We can understand classical gravitational waves as small perturbations moving in a background spacetime. In this picture, a gravitational wave is very similar to an electromagnetic wave. A general configuration of gravitational waves is a superposition of plane waves with different frequencies, wave vectors, and amplitudes. The frequency and amplitude of a gravitational wave can be measured by its effect on freely falling test masses, such as the mirrors in an interferometer like LIGO or Virgo.
A graviton is a quantized fluctuation in the gravitational field, much like a photon is a quantized fluctuation in the electromagnetic field. Again, we can understand many of the properties of gravitons by direct analogy to photons. A graviton (like a photon) has a frequency $f$, but not an amplitude per se. A graviton carries energy, which is related to its frequency by $E=hf$, where $h$ is Planck's constant.

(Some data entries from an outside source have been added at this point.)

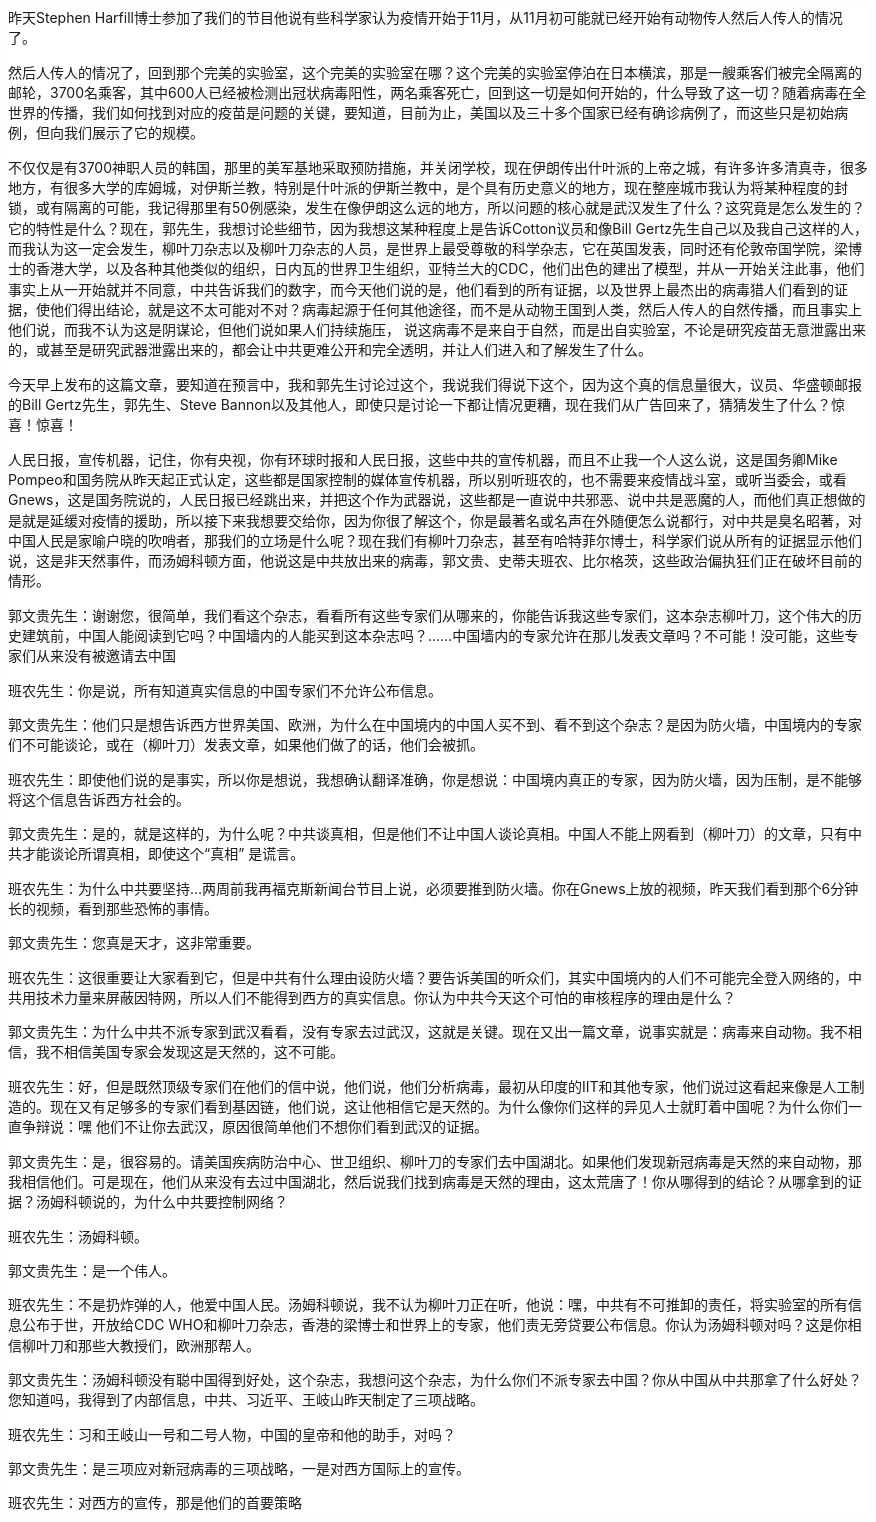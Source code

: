 昨天Stephen Harfill博士参加了我们的节目他说有些科学家认为疫情开始于11月，从11月初可能就已经开始有动物传人然后人传人的情况了。

然后人传人的情况了，回到那个完美的实验室，这个完美的实验室在哪？这个完美的实验室停泊在日本横滨，那是一艘乘客们被完全隔离的邮轮，3700名乘客，其中600人已经被检测出冠状病毒阳性，两名乘客死亡，回到这一切是如何开始的，什么导致了这一切？随着病毒在全世界的传播，我们如何找到对应的疫苗是问题的关键，要知道，目前为止，美国以及三十多个国家已经有确诊病例了，而这些只是初始病例，但向我们展示了它的规模。

不仅仅是有3700神职人员的韩国，那里的美军基地采取预防措施，并关闭学校，现在伊朗传出什叶派的上帝之城，有许多许多清真寺，很多地方，有很多大学的库姆城，对伊斯兰教，特别是什叶派的伊斯兰教中，是个具有历史意义的地方，现在整座城市我认为将某种程度的封锁，或有隔离的可能，我记得那里有50例感染，发生在像伊朗这么远的地方，所以问题的核心就是武汉发生了什么？这究竟是怎么发生的？它的特性是什么？现在，郭先生，我想讨论些细节，因为我想这某种程度上是告诉Cotton议员和像Bill Gertz先生自己以及我自己这样的人，而我认为这一定会发生，柳叶刀杂志以及柳叶刀杂志的人员，是世界上最受尊敬的科学杂志，它在英国发表，同时还有伦敦帝国学院，梁博士的香港大学，以及各种其他类似的组织，日内瓦的世界卫生组织，亚特兰大的CDC，他们出色的建出了模型，并从一开始关注此事，他们事实上从一开始就并不同意，中共告诉我们的数字，而今天他们说的是，他们看到的所有证据，以及世界上最杰出的病毒猎人们看到的证据，使他们得出结论，就是这不太可能对不对？病毒起源于任何其他途径，而不是从动物王国到人类，然后人传人的自然传播，而且事实上他们说，而我不认为这是阴谋论，但他们说如果人们持续施压， 说这病毒不是来自于自然，而是出自实验室，不论是研究疫苗无意泄露出来的，或甚至是研究武器泄露出来的，都会让中共更难公开和完全透明，并让人们进入和了解发生了什么。

今天早上发布的这篇文章，要知道在预言中，我和郭先生讨论过这个，我说我们得说下这个，因为这个真的信息量很大，议员、华盛顿邮报的Bill Gertz先生，郭先生、Steve Bannon以及其他人，即使只是讨论一下都让情况更糟，现在我们从广告回来了，猜猜发生了什么？惊喜！惊喜！

人民日报，宣传机器，记住，你有央视，你有环球时报和人民日报，这些中共的宣传机器，而且不止我一个人这么说，这是国务卿Mike Pompeo和国务院从昨天起正式认定，这些都是国家控制的媒体宣传机器，所以别听班农的，也不需要来疫情战斗室，或听当委会，或看Gnews，这是国务院说的，人民日报已经跳出来，并把这个作为武器说，这些都是一直说中共邪恶、说中共是恶魔的人，而他们真正想做的是就是延缓对疫情的援助，所以接下来我想要交给你，因为你很了解这个，你是最著名或名声在外随便怎么说都行，对中共是臭名昭著，对中国人民是家喻户晓的吹哨者，那我们的立场是什么呢？现在我们有柳叶刀杂志，甚至有哈特菲尔博士，科学家们说从所有的证据显示他们说，这是非天然事件，而汤姆科顿方面，他说这是中共放出来的病毒，郭文贵、史蒂夫班农、比尔格茨，这些政治偏执狂们正在破坏目前的情形。

郭文贵先生：谢谢您，很简单，我们看这个杂志，看看所有这些专家们从哪来的，你能告诉我这些专家们，这本杂志柳叶刀，这个伟大的历史建筑前，中国人能阅读到它吗？中国墙内的人能买到这本杂志吗？……中国墙内的专家允许在那儿发表文章吗？不可能！没可能，这些专家们从来没有被邀请去中国

班农先生：你是说，所有知道真实信息的中国专家们不允许公布信息。

郭文贵先生：他们只是想告诉西方世界美国、欧洲，为什么在中国境内的中国人买不到、看不到这个杂志？是因为防火墙，中国境内的专家们不可能谈论，或在（柳叶刀）发表文章，如果他们做了的话，他们会被抓。

班农先生：即使他们说的是事实，所以你是想说，我想确认翻译准确，你是想说：中国境内真正的专家，因为防火墙，因为压制，是不能够将这个信息告诉西方社会的。

郭文贵先生：是的，就是这样的，为什么呢？中共谈真相，但是他们不让中国人谈论真相。中国人不能上网看到（柳叶刀）的文章，只有中共才能谈论所谓真相，即使这个“真相” 是谎言。

班农先生：为什么中共要坚持…两周前我再福克斯新闻台节目上说，必须要推到防火墙。你在Gnews上放的视频，昨天我们看到那个6分钟长的视频，看到那些恐怖的事情。

郭文贵先生：您真是天才，这非常重要。

班农先生：这很重要让大家看到它，但是中共有什么理由设防火墙？要告诉美国的听众们，其实中国境内的人们不可能完全登入网络的，中共用技术力量来屏蔽因特网，所以人们不能得到西方的真实信息。你认为中共今天这个可怕的审核程序的理由是什么？

郭文贵先生：为什么中共不派专家到武汉看看，没有专家去过武汉，这就是关键。现在又出一篇文章，说事实就是：病毒来自动物。我不相信，我不相信美国专家会发现这是天然的，这不可能。

班农先生：好，但是既然顶级专家们在他们的信中说，他们说，他们分析病毒，最初从印度的IIT和其他专家，他们说过这看起来像是人工制造的。现在又有足够多的专家们看到基因链，他们说，这让他相信它是天然的。为什么像你们这样的异见人士就盯着中国呢？为什么你们一直争辩说：嘿 他们不让你去武汉，原因很简单他们不想你们看到武汉的证据。

郭文贵先生：是，很容易的。请美国疾病防治中心、世卫组织、柳叶刀的专家们去中国湖北。如果他们发现新冠病毒是天然的来自动物，那我相信他们。可是现在，他们从来没有去过中国湖北，然后说我们找到病毒是天然的理由，这太荒唐了！你从哪得到的结论？从哪拿到的证据？汤姆科顿说的，为什么中共要控制网络？

班农先生：汤姆科顿。

郭文贵先生：是一个伟人。

班农先生：不是扔炸弹的人，他爱中国人民。汤姆科顿说，我不认为柳叶刀正在听，他说：嘿，中共有不可推卸的责任，将实验室的所有信息公布于世，开放给CDC WHO和柳叶刀杂志，香港的梁博士和世界上的专家，他们责无旁贷要公布信息。你认为汤姆科顿对吗？这是你相信柳叶刀和那些大教授们，欧洲那帮人。

郭文贵先生：汤姆科顿没有聪中国得到好处，这个杂志，我想问这个杂志，为什么你们不派专家去中国？你从中国从中共那拿了什么好处？您知道吗，我得到了内部信息，中共、习近平、王岐山昨天制定了三项战略。

班农先生：习和王岐山一号和二号人物，中国的皇帝和他的助手，对吗？

郭文贵先生：是三项应对新冠病毒的三项战略，一是对西方国际上的宣传。

班农先生：对西方的宣传，那是他们的首要策略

As @annav points out in the comments, one has to be a little careful with interpreting the frequency of a photon, since a photon is not a classical wave. Ultimately, this is related to the wave-particle duality. In some circumstances, a photon behaves like a wave, and in others, like a particle. In circumstances where we can treat a photon as a wave, then it has a frequency $f$. You can also understand the frequency of a photon by building a coherent state of many photons with the same frequency and a coherent phase; then you will build up a classical electromagnetic wave that has that same frequency in the ordinary, classical sense.
While the formalism of quantum field theory is clear about what properties a graviton should have (at least at sufficiently low energies), one difference between gravitons and photons is that gravitons have not been detected and there is very little chance we will see one detected in our lifetimes; in fact it is debatable whether a single graviton is detectable even in principle.